Pensées volées
James,
Je me suis trompé.
A genoux à côté de ton corps immobile, j’en ai la preuve insupportable aujourd’hui. Mon cœur est brisé et crois-moi, mon frère, je n’ai jamais rien connu d’aussi douloureux de toute ma vie. Je ne réalise pas encore et j’ai du mal à croire qu’on ne se parlera plus jamais, qu’on ne rira plus jamais. Pour tout te dire, je ne sais même pas si j’arriverais encore simplement à rire après ça.
Tu étais mon frère, mon double, mon jumeau. Jamais je n’aurais cru que pareille amitié pouvait exister. Je n’ai pas été élevé pour croire à ce genre de choses. Mais tu m’as appris tout ça. Tu m’as élu comme ton meilleur ami, ton frère. Tu m’as accueilli chez toi, sous ton toit, sans hésiter une seule seconde. Tu m’as appris ce qu’une famille devait être. Tu étais ma famille.
Je n’ai jamais été dupe tu sais. Toutes tes pitreries, tes sempiternelles anicroches avec les Serpentard, les sortilèges que tu leur lançais. Je savais que c’était en partie pour moi. Pour me faire rire. Peut-être un peu aussi pour me venger de ce que j’avais pu subir chez moi. Et c’est sans doute parce que j’étais le seul qui arrivait à te tempérer que j’ai compris tout ça.
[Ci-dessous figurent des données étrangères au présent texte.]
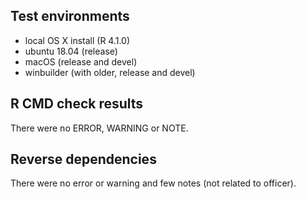 ## Test environments

- local OS X install (R 4.1.0)
- ubuntu 18.04 (release)
- macOS (release and devel)
- winbuilder (with older, release and devel) 

## R CMD check results

There were no ERROR, WARNING or NOTE.

## Reverse dependencies

There were no error or warning and few notes (not related to officer).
C’était ton but dans la vie : rendre ceux qui t’entouraient heureux et plus ils étaient écorchés par la vie mieux c’était. Et bordel, par Merlin, je peux te dire que tu as réussi : nous n’avons jamais été aussi heureux qu’à tes côtés.
Et Lily, la belle et douce Lily, je te taquine toujours en disant que tu l’as eue à l’usure ou à la pitié. Mais c’est faux. Elle a juste fini par comprendre qui tu étais. Vous étiez faits pour être ensemble : même combat, même grandeur d’âme, même amour de votre prochain. Tu as toujours dit que tu voulais mourir à ses côtés. Et là encore, tu as eu ce que tu voulais…
Nous étions quatre.
Quatre garçons que rien ne prédestinait à être ensemble et tu as été le ciment de notre amitié.
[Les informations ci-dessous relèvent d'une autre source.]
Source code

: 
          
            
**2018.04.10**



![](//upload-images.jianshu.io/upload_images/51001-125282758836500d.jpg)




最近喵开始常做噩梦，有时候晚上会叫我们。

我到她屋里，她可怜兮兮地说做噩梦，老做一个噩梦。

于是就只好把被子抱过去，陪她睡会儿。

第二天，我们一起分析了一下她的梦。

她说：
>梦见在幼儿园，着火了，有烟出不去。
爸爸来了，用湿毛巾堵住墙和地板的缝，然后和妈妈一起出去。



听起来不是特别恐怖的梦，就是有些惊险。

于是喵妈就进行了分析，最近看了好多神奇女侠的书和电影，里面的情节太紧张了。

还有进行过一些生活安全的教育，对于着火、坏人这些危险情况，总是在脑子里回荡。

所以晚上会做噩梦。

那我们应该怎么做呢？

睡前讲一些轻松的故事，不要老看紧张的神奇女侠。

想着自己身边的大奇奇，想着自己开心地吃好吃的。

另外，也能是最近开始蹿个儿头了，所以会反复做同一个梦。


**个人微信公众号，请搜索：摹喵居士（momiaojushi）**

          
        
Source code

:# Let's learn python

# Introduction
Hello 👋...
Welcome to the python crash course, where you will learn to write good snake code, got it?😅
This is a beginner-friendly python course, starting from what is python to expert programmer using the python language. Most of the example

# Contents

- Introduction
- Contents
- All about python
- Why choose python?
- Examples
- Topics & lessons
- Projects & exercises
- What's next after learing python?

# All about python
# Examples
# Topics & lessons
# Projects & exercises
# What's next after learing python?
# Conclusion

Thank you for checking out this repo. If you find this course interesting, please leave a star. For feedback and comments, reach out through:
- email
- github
Toi, Remus, Peter et moi. Toujours ensemble, toujours unis.
On avait toujours pensé que rien ne nous séparerait, que jamais l’un de nous n’en trahirait un autre. Qu’on garderait les secrets des uns ou des autres, au péril de nos vie.
C’était le pacte des Maraudeurs.
C’était sacré et il a tout bafoué.
On ne peut haïr que quelqu’un qu’on a aimé et honnêtement, je ne pensais pas qu’il était possible de haïr l’un de nous à ce point.
Nous étions frères, putain, ça ne représentait donc rien pour lui ?
Nous étions frères et ta perte a brisé ce lien pour toujours. Dorénavant, je hais Peter de tout mon être et je passerais volontiers ma vie à Azkaban pour le meurtre que je m’apprête à commettre. Je t’entends déjà dans ma tête, tenter de me raisonner pour que je le fasse juger. Je ne peux pas faire cela mon frère et tu le sais. Avant de te connaitre, je n’étais pas quelqu’un de bien. Encore une fois, je n’ai pas été élevé pour ça. Tu as été mon garde-fou toutes ces années mais maintenant, je sens la folie me gagner doucement.
Vingt ans, bordel. Vous aviez tout juste vingt ans, Harry n’en a même pas deux. Comment est-ce Merlin possible que votre vie se termine maintenant, comme ça, dans les ruines de cette maison qui était censé être votre havre, votre cachette ?
Putain mec, je suis tellement en colère.
La trahison est amère et j’ai la haine, si tu savais. Je la sens en moi, elle bout à l’intérieur : l’envie de vengeance. C’est un feu qui ne s’éteindra sans doute jamais.
Ce sera ma perte, ou ma raison de vivre. Une façon d’oublier encore un peu que tout est ma faute. De m’occuper l’esprit pour ne plus penser à ce qui m’obsède depuis quelques heures. C’est moi que tu avais choisi, mon frère. Et c’est finalement moi, mon choix, mon conseil qui ont causé ta perte. Et je m’en veux. Je m’en veux terriblement, si tu savais !
Ta main est déjà froide quand je la serre, mon frère, et ça ne fait que renforcer ma colère. Je vais vous venger, toi, Lily et Harry. Votre famille méritait tellement mieux que cela. Alors je te jure que je te vengerai. Peu importe le temps que cela me prendra : un jour, un mois, un an, dix ans… Peu importe.
En attendant, repose en paix, mon ami.